Public talk on Spatial Analysis and Estimation of Petrophysical Properties
21 April 2016 - A public lecture on “Spatial Analysis and Estimation of Petrophysical Properties by Professor Steve Tyson was held today at the Lecture Theatre 2, Universiti Teknologi Brunei. The public lecture was organised by the Faculty of Engineering, UTB.
Professor Steve Tyson is from University of Queensland, Australia has more than 30 years industry experience before moving to academia in 2013. He has worked in a range of subsurface roles, specialising in modelling, gridding, upscaling and spatial statistics. During this time he has developed a number of algorithms to improve model quality and quantify model uncertainty. Since 2013 Prof Steve has been the Chair of Subsurface Modelling in the Centre for Coal Seam Gas and the Director of the Centre for Geoscience Computing in the School of Earth Sciences, both at The University of Queensland. He oversees more than $3.5M of research projects in the geosciences covering geophysics, geostatistics, geology, uncertainty modelling and data analytics.
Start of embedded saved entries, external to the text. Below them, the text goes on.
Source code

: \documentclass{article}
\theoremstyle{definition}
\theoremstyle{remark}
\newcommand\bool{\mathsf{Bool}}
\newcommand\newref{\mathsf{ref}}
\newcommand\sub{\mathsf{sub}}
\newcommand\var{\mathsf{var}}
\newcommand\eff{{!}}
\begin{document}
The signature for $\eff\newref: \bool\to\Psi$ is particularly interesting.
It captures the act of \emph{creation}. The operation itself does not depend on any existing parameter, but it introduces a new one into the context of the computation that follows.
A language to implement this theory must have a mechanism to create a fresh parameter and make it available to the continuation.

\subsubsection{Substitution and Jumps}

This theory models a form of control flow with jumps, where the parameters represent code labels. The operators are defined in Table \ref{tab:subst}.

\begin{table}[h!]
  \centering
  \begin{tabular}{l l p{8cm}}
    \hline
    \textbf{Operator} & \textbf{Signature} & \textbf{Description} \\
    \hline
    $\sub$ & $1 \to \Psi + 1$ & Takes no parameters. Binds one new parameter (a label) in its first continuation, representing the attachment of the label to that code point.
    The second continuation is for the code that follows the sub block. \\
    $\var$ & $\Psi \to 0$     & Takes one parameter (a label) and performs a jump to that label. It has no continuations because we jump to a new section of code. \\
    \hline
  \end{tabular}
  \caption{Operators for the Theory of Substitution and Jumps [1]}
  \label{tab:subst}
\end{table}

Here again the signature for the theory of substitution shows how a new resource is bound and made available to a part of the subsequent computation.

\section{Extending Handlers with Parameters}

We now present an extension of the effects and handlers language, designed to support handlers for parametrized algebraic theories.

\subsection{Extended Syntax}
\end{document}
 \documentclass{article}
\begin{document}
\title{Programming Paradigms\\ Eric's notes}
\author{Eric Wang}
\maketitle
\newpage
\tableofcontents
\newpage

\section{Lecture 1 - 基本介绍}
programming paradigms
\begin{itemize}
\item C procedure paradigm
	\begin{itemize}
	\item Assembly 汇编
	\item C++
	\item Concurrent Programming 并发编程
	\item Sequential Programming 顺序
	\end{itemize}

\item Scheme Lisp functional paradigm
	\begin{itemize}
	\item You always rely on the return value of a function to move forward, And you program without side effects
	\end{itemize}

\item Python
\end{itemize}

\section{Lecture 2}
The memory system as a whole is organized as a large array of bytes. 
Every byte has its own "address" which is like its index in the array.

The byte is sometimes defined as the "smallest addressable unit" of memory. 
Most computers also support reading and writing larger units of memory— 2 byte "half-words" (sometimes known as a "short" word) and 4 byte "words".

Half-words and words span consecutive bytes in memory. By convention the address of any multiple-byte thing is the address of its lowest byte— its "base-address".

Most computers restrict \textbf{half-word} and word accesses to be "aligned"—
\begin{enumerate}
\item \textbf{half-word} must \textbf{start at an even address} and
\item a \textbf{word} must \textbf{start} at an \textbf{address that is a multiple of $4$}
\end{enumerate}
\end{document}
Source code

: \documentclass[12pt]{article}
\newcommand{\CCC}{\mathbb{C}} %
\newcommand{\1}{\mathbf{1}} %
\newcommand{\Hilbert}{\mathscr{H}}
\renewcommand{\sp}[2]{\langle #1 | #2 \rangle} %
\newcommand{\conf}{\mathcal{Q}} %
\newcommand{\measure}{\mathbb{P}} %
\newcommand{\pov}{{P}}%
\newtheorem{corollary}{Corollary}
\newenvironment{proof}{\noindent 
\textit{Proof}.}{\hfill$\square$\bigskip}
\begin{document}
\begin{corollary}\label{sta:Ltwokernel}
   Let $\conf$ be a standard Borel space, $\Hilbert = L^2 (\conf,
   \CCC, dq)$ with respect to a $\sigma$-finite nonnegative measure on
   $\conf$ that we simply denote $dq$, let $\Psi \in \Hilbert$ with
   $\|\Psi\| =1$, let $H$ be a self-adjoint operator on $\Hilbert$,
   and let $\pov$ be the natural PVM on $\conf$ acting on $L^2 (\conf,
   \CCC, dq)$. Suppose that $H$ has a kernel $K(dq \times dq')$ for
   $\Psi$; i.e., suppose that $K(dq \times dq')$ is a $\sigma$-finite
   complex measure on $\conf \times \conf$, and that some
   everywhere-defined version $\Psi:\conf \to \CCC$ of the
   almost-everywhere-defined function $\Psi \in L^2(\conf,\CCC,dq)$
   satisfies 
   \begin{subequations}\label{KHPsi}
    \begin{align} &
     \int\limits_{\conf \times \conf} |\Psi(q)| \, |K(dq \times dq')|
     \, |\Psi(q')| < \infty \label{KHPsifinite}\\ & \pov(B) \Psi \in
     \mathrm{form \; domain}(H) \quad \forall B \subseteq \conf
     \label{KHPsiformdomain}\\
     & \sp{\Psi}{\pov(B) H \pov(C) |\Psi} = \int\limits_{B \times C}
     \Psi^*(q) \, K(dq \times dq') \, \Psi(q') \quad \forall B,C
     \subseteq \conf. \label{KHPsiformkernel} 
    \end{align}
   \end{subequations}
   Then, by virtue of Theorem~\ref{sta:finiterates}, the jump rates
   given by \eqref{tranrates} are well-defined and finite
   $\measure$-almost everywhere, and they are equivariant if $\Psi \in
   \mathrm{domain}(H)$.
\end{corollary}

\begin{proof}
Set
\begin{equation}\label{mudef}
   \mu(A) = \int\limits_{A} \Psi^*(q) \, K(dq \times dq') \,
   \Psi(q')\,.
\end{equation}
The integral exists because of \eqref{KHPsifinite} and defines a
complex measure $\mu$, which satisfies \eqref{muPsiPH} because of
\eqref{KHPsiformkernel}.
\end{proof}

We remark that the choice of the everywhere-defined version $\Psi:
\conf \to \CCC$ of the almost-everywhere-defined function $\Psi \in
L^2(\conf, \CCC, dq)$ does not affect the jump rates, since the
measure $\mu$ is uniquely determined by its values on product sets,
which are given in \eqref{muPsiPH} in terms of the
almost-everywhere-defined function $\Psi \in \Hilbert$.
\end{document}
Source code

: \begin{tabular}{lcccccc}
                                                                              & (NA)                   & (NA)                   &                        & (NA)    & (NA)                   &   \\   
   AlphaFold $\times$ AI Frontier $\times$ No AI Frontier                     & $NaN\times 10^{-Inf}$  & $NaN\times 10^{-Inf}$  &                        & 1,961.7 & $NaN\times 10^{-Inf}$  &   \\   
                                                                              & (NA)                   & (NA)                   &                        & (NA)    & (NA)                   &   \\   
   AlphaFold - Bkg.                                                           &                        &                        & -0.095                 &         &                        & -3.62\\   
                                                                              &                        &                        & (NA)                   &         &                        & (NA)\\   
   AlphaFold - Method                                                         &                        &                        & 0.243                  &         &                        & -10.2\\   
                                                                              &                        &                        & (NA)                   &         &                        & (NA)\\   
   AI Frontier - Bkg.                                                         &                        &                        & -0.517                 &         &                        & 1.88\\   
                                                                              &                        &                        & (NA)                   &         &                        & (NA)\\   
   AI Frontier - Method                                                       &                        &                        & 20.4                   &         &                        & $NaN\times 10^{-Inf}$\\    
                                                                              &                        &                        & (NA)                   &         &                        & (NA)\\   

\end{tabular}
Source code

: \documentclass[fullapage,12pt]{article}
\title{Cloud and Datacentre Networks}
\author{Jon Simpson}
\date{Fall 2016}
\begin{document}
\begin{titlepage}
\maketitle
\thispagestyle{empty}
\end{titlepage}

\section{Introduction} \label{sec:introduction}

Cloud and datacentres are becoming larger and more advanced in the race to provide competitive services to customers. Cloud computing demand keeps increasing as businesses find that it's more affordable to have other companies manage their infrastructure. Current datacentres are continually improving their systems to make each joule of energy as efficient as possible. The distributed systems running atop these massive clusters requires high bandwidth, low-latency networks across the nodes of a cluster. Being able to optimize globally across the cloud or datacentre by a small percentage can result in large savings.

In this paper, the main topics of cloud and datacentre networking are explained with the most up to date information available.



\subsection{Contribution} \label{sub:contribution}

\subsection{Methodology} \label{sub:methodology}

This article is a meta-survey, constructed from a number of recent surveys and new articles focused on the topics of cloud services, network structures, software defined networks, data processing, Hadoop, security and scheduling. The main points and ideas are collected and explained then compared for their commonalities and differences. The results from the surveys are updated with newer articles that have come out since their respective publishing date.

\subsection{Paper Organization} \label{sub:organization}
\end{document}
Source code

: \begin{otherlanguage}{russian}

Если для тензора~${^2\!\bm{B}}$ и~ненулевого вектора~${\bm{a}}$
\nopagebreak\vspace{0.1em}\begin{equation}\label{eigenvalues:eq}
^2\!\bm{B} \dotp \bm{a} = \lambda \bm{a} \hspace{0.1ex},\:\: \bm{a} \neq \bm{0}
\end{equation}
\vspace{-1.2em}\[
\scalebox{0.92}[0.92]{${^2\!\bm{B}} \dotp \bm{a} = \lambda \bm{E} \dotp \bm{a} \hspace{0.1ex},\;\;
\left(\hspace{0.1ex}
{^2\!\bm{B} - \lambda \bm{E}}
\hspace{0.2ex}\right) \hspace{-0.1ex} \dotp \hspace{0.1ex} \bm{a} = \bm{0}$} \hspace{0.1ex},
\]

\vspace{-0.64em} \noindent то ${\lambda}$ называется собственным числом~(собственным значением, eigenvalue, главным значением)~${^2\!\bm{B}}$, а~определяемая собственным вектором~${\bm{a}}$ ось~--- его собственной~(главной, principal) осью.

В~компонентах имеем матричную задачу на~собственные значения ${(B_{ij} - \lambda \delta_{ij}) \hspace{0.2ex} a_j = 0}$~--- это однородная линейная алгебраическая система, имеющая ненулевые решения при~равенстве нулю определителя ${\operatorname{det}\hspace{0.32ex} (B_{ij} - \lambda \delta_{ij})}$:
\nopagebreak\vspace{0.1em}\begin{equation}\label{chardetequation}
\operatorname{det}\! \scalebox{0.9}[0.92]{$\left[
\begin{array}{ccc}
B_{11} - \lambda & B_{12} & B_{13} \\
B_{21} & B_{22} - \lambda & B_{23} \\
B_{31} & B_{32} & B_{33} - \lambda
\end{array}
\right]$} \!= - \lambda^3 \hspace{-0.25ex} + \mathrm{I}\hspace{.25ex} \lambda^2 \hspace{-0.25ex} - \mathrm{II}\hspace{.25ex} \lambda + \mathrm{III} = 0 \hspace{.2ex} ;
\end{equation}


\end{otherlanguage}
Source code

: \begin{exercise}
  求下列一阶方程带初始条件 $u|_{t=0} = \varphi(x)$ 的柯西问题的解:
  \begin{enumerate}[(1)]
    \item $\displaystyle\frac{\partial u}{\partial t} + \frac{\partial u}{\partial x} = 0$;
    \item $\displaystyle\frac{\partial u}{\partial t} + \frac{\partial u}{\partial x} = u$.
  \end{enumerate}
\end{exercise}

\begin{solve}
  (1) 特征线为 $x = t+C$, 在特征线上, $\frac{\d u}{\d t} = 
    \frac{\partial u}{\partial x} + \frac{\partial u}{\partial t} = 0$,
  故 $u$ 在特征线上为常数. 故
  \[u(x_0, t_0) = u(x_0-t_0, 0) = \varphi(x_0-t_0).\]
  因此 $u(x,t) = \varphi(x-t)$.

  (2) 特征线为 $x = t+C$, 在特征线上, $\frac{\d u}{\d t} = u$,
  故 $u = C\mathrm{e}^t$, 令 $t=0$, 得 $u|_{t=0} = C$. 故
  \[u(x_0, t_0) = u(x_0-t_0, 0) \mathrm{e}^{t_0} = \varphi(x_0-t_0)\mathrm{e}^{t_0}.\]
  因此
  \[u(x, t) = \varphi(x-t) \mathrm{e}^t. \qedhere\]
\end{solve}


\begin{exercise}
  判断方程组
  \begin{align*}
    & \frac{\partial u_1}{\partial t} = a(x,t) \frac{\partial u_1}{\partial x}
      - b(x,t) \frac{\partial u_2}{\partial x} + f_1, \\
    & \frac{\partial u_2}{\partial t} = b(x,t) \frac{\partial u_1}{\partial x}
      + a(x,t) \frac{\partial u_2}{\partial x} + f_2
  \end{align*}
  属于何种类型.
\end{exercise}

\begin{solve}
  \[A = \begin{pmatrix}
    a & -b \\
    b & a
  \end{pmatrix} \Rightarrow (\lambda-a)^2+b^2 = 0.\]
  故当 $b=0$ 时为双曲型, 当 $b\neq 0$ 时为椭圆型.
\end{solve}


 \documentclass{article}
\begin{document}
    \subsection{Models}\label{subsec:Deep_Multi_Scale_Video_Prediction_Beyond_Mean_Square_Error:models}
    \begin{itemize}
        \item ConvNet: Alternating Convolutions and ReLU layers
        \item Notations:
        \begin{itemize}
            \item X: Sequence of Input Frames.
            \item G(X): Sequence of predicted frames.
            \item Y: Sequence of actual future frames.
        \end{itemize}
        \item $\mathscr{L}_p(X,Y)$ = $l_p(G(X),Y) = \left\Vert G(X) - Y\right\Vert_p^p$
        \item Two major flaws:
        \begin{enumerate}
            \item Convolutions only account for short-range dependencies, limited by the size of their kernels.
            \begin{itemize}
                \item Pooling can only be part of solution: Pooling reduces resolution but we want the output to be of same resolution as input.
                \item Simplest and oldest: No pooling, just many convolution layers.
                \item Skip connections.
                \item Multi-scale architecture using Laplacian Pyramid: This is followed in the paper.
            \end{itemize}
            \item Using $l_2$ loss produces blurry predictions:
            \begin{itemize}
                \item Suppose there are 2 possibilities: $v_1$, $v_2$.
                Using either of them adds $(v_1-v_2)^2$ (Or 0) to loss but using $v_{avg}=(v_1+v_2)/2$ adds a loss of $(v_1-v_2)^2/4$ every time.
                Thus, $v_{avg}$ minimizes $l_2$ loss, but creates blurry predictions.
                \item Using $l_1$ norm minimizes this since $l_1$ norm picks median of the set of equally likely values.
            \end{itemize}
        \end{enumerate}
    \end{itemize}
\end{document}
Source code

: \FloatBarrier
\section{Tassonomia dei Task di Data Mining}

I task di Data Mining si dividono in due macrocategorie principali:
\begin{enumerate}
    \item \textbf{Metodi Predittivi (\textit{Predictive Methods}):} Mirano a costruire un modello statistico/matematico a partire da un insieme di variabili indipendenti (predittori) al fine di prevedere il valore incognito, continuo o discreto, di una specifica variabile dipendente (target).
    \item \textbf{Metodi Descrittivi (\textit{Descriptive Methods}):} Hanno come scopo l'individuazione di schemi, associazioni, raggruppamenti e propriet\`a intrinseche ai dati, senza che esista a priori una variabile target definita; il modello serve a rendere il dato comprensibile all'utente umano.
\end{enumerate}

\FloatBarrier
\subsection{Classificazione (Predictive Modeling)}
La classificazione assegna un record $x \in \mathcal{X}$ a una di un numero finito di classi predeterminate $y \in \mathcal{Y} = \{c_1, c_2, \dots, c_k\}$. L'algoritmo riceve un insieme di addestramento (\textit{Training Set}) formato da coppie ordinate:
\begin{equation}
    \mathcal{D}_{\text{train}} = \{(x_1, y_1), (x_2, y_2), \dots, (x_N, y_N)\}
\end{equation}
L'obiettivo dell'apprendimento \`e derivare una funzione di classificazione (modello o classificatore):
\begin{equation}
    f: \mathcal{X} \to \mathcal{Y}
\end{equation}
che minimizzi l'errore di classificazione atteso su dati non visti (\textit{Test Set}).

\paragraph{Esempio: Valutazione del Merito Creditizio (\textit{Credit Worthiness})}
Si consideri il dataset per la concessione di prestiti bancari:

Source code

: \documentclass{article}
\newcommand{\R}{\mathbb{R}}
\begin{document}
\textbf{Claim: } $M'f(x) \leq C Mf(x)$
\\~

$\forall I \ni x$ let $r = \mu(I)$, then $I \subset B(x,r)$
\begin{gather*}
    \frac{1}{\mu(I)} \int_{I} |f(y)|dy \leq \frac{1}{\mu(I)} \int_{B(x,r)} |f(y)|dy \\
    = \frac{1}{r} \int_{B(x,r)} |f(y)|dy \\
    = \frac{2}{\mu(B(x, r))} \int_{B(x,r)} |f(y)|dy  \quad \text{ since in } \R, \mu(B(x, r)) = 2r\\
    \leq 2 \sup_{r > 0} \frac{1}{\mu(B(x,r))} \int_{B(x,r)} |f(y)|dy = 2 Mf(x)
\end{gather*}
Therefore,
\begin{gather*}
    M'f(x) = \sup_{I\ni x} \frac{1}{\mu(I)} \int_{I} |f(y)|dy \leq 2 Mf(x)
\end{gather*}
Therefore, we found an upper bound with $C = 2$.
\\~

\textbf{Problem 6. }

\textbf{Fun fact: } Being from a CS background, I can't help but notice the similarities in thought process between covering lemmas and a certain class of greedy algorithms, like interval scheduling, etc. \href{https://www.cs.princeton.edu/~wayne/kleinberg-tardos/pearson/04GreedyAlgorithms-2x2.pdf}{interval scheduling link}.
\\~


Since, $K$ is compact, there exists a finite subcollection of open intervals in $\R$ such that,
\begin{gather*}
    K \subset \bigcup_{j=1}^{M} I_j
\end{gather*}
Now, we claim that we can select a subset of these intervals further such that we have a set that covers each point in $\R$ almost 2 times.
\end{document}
In his talk he discussed the existing geostatistics algorithms based on the kriging matrix that is shown to underestimate the connectivity of extreme values because they assume a linear spatial dependence model. Moreover, the estimation of uncertainty based on these techniques uses the kriging variance, which is not dependent on the values of the spatially distributed variable. It was also added that these uncertainty estimate are often implausible.
He also explained the reasons why most spatial variables in geoscience do not have a linear spatial dependence, even after monotonic transformations, and the impact of this in the estimation of petrophysical properties.
More recent techniques such as multiple-point statistics and non-linear geostatistics have been developed to overcome these limitations and each of these techniques has advantages and disadvantages were discussed. The talk offered the opportunity to consider new concepts in geostatistical thinking and determine their applicability to the petroleum industry.